When you dig there you can find those versions:
- 2.7.x (git HEAD)
How to install?
TensorFlow requires several other Python packages and some of them are not distributed as AArch64 binary wheels. For this we have Python cache repository at Linaro snapshots.
So how to install TensorFlow (2.6.0 or 2.7.0 version):
$ export PIP_EXTRA_INDEX_URL=https://snapshots.linaro.org/ldcg/python-cache/ $ pip install tensorflow-aarch64
And it will be done. Package is renamed from “tensorflow-cpu” as there is a plan of uploading them to Pypi. For older versions please check our snapshots server.
How do we build?
Jenkins runs shell script which then starts container, installs Ansible and then the rest of build is done using it. Playbooks, roles and shell scripts are stored in Jenkins jobs repository.
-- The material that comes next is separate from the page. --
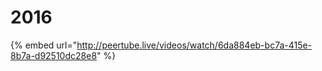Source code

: # 2016

{% embed url="http://peertube.live/videos/watch/6da884eb-bc7a-415e-8b7a-d92510dc28e8" %}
The process is quite simple — we choose which versions to build (from 1.5, 2.4, 2.5, 2.6, git HEAD selection) and then Ansible loops over them. All dependencies’ versions are stored in variables file.
Whole work is done inside of “manylinux2014” container to get a way of building for wide selection of Python releases. Build covers versions from 3.6 to 3.9 one (we plan to enable 3.10 when possible) in one run.
To compare speed of several systems I have available I ran a build on each and compared to times on Linaro CI machine.
|Oracle cloud A1||Altra||16||16||96||VM.Standard.A1.Flex|
|Linaro CI||ThunderX2||2x28||56||240||SMT disabled|
|my work laptop||i7-8665U||4||8||32||SMT enabled|
|my desktop||Ryzen 5 3600||6||12||32||SMT enabled|
Build time includes fetching files from network. Python packages comes from either Pypi or Linaro Python cache repository.
Install Docker, pull manylinux2014 image, fetch script from Linaro CI job git repository, run it.
$ docker pull quay.io/pypa/manylinux2014_aarch64 $ wget https://git.linaro.org/ci/job/configs.git/plain/ldcg-python-manylinux-tensorflow/build.sh $ mkdir BUILD $ cd BUILD $ export WORKSPACE= $ time build26=true bash ../build.sh
BUILD directory created as job starts with cleaning workspace (stored in WORKSPACE variable).
|Machine name||build time|
|Oracle cloud A1||3:15:53.250|
|my work laptop||10:01:19.044|
HoneyComb is a good system for development work. As long as there are other systems which will do hard work on building things.
ThunderX2 is a workhorse. Give it something to do and it delivers. It was also very expensive (Avantek started with 13k USD for workstation).
Oracle cloud instance used Ampere Altra cpu. Would not be surprised if it beats ThunderX2 system when more cores are used (16 cores was limit of free tier).
I used my work laptop because it was available. Did not expected much from it. But in past benchmarks it was close to my previous desktop system.
And with my desktop… It was quite cheap solution 2 years ago. Looks like price/performance is something where x86-64 is a king.